I have a pandas DataFrame with more than 1.1 million rows.
My code needs to achieve the following:
given a list of ids, lets say:
ids = [1, 5, 8, 46, 55, 57, 143, 1003, 1564, ..., ]
and my huge pandas DataFrame which contains a column with id values:
df = pd.DataFrame({"id": [1, 2, 3, 4, 5, 6, 7, 8, 9, ... , 1000000],
"some_value": ["a", "b", "a", "c", "c", "a", "a", "d", "f", ... , "a"],
"another_value": ["x", "y", "x", "z", "q", "x", "x", "x", "z", ... , "y"]
})
(The DataFrame is ordered along the id column, should that help)

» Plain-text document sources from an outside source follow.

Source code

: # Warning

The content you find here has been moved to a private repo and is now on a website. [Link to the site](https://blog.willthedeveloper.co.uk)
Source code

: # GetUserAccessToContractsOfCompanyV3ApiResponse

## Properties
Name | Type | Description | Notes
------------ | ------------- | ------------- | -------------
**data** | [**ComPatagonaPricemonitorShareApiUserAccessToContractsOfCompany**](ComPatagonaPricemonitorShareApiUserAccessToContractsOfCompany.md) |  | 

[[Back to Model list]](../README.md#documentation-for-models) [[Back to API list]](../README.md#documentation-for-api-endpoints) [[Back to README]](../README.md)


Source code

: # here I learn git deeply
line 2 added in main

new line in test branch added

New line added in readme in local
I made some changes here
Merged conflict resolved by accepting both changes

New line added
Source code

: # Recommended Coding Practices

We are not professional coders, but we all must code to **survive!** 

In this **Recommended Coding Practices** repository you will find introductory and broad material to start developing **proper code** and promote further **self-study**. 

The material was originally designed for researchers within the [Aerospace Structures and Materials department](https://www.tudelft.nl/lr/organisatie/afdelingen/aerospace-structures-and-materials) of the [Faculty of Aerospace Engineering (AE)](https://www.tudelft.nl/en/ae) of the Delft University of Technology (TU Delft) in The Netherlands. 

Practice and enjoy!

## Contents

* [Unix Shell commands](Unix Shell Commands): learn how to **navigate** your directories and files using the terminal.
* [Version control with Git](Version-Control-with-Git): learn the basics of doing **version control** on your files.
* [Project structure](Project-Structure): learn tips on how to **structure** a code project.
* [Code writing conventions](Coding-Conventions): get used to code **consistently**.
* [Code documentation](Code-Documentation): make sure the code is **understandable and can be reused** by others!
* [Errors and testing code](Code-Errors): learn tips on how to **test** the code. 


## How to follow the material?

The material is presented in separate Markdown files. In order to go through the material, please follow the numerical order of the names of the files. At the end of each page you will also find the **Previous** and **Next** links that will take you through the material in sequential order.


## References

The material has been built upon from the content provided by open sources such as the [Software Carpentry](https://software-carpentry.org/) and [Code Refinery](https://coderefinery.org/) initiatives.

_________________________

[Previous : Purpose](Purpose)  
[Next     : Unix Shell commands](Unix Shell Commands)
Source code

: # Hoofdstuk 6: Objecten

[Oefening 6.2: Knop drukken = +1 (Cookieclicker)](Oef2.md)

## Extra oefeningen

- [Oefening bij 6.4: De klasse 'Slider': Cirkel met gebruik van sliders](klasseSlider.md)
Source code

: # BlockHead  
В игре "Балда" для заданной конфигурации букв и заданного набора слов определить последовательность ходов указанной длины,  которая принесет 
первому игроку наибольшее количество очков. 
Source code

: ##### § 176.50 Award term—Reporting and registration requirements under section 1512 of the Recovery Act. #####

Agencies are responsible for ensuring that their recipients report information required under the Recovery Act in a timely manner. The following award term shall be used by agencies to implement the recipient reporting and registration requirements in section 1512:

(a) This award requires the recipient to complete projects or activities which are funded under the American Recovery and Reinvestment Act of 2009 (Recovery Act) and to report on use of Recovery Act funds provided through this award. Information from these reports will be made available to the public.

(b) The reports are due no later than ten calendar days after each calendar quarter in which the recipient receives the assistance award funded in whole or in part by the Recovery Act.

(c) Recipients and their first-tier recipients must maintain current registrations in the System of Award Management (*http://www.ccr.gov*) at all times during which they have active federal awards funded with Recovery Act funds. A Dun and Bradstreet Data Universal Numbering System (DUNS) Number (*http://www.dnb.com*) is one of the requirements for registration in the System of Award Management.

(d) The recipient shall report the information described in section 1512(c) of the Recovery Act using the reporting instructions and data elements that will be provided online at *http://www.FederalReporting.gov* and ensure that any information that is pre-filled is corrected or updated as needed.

I want to add a Boolean column selected
which contains True
if the id
value is present in ids
, otherwise False
. The resulting DataFrame should have the column selected
like this:
[True, False, False, False, True, False, False, True, False, ... ]
Currently I implemented it this way:
df["selected"] = False
for i in segment_ids:
df.loc[df["id"] == i, "selected"] = True
It works like a charm, but the code takes about 20 minutes to run for my 1.1M rows DataFrame, which is very inconvenient.
How to achieve my goal in the least time-consuming way? Ideally I would like it to run in only a few minutes, but I don't know if this is possible.